── TASK INPUT ──
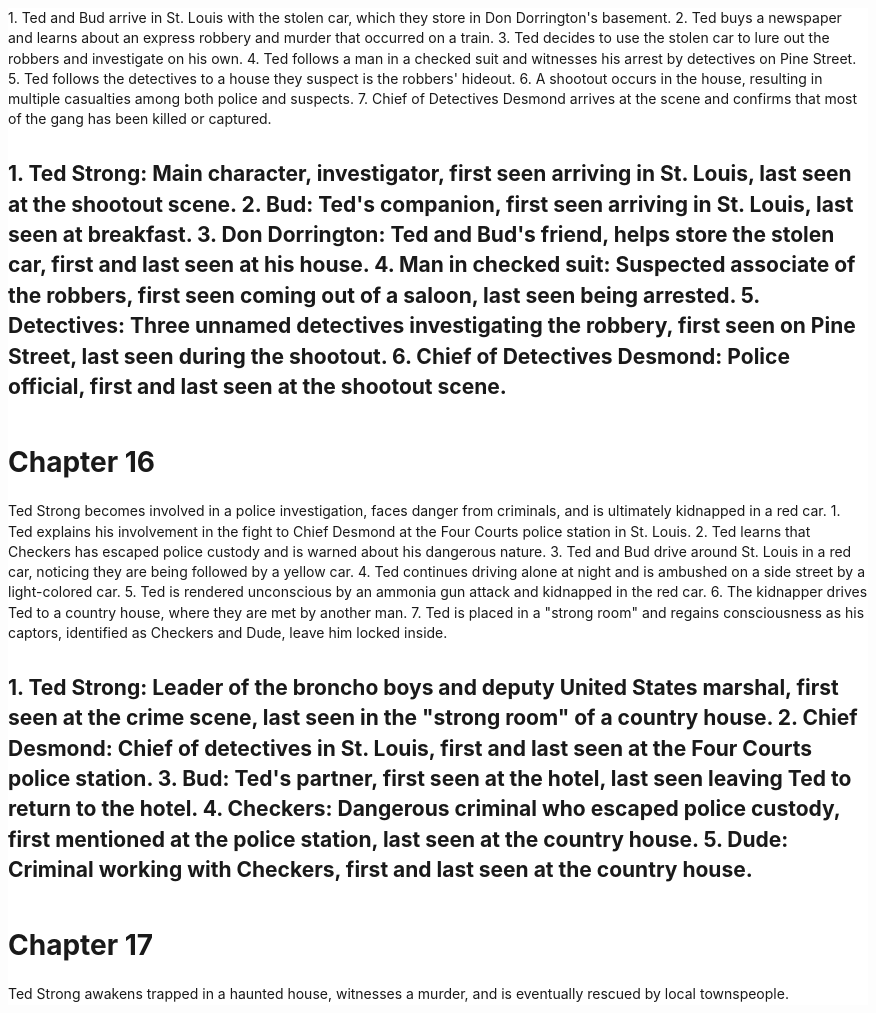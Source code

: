 <events>
1. Ted and Bud arrive in St. Louis with the stolen car, which they store in Don Dorrington's basement.
2. Ted buys a newspaper and learns about an express robbery and murder that occurred on a train.
3. Ted decides to use the stolen car to lure out the robbers and investigate on his own.
4. Ted follows a man in a checked suit and witnesses his arrest by detectives on Pine Street.
5. Ted follows the detectives to a house they suspect is the robbers' hideout.
6. A shootout occurs in the house, resulting in multiple casualties among both police and suspects.
7. Chief of Detectives Desmond arrives at the scene and confirms that most of the gang has been killed or captured.
</events>

<characters>1. Ted Strong: Main character, investigator, first seen arriving in St. Louis, last seen at the shootout scene.
2. Bud: Ted's companion, first seen arriving in St. Louis, last seen at breakfast.
3. Don Dorrington: Ted and Bud's friend, helps store the stolen car, first and last seen at his house.
4. Man in checked suit: Suspected associate of the robbers, first seen coming out of a saloon, last seen being arrested.
5. Detectives: Three unnamed detectives investigating the robbery, first seen on Pine Street, last seen during the shootout.
6. Chief of Detectives Desmond: Police official, first and last seen at the shootout scene.</characters>
----------------
# Chapter 16
<synopsis>
Ted Strong becomes involved in a police investigation, faces danger from criminals, and is ultimately kidnapped in a red car.
</synopsis>

<events>
1. Ted explains his involvement in the fight to Chief Desmond at the Four Courts police station in St. Louis.
2. Ted learns that Checkers has escaped police custody and is warned about his dangerous nature.
3. Ted and Bud drive around St. Louis in a red car, noticing they are being followed by a yellow car.
4. Ted continues driving alone at night and is ambushed on a side street by a light-colored car.
5. Ted is rendered unconscious by an ammonia gun attack and kidnapped in the red car.
6. The kidnapper drives Ted to a country house, where they are met by another man.
7. Ted is placed in a "strong room" and regains consciousness as his captors, identified as Checkers and Dude, leave him locked inside.
</events>

<characters>1. Ted Strong: Leader of the broncho boys and deputy United States marshal, first seen at the crime scene, last seen in the "strong room" of a country house.
2. Chief Desmond: Chief of detectives in St. Louis, first and last seen at the Four Courts police station.
3. Bud: Ted's partner, first seen at the hotel, last seen leaving Ted to return to the hotel.
4. Checkers: Dangerous criminal who escaped police custody, first mentioned at the police station, last seen at the country house.
5. Dude: Criminal working with Checkers, first and last seen at the country house.</characters>
----------------
# Chapter 17
<synopsis>
Ted Strong awakens trapped in a haunted house, witnesses a murder, and is eventually rescued by local townspeople.
</synopsis>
───
Repeat the records word for word. Any picture in them should be left out.

- TASK OUTPUT:
Source code

: <events>
1. Ted and Bud arrive in St. Louis with the stolen car, which they store in Don Dorrington's basement.
2. Ted buys a newspaper and learns about an express robbery and murder that occurred on a train.
3. Ted decides to use the stolen car to lure out the robbers and investigate on his own.
4. Ted follows a man in a checked suit and witnesses his arrest by detectives on Pine Street.
5. Ted follows the detectives to a house they suspect is the robbers' hideout.
6. A shootout occurs in the house, resulting in multiple casualties among both police and suspects.
7. Chief of Detectives Desmond arrives at the scene and confirms that most of the gang has been killed or captured.
</events>

<characters>1. Ted Strong: Main character, investigator, first seen arriving in St. Louis, last seen at the shootout scene.
2. Bud: Ted's companion, first seen arriving in St. Louis, last seen at breakfast.
3. Don Dorrington: Ted and Bud's friend, helps store the stolen car, first and last seen at his house.
4. Man in checked suit: Suspected associate of the robbers, first seen coming out of a saloon, last seen being arrested.
5. Detectives: Three unnamed detectives investigating the robbery, first seen on Pine Street, last seen during the shootout.
6. Chief of Detectives Desmond: Police official, first and last seen at the shootout scene.</characters>
----------------
# Chapter 16
<synopsis>
Ted Strong becomes involved in a police investigation, faces danger from criminals, and is ultimately kidnapped in a red car.
</synopsis>

<events>
1. Ted explains his involvement in the fight to Chief Desmond at the Four Courts police station in St. Louis.
2. Ted learns that Checkers has escaped police custody and is warned about his dangerous nature.
3. Ted and Bud drive around St. Louis in a red car, noticing they are being followed by a yellow car.
4. Ted continues driving alone at night and is ambushed on a side street by a light-colored car.
5. Ted is rendered unconscious by an ammonia gun attack and kidnapped in the red car.
6. The kidnapper drives Ted to a country house, where they are met by another man.
7. Ted is placed in a "strong room" and regains consciousness as his captors, identified as Checkers and Dude, leave him locked inside.
</events>

<characters>1. Ted Strong: Leader of the broncho boys and deputy United States marshal, first seen at the crime scene, last seen in the "strong room" of a country house.
2. Chief Desmond: Chief of detectives in St. Louis, first and last seen at the Four Courts police station.
3. Bud: Ted's partner, first seen at the hotel, last seen leaving Ted to return to the hotel.
4. Checkers: Dangerous criminal who escaped police custody, first mentioned at the police station, last seen at the country house.
5. Dude: Criminal working with Checkers, first and last seen at the country house.</characters>
----------------
# Chapter 17
<synopsis>
Ted Strong awakens trapped in a haunted house, witnesses a murder, and is eventually rescued by local townspeople.
</synopsis>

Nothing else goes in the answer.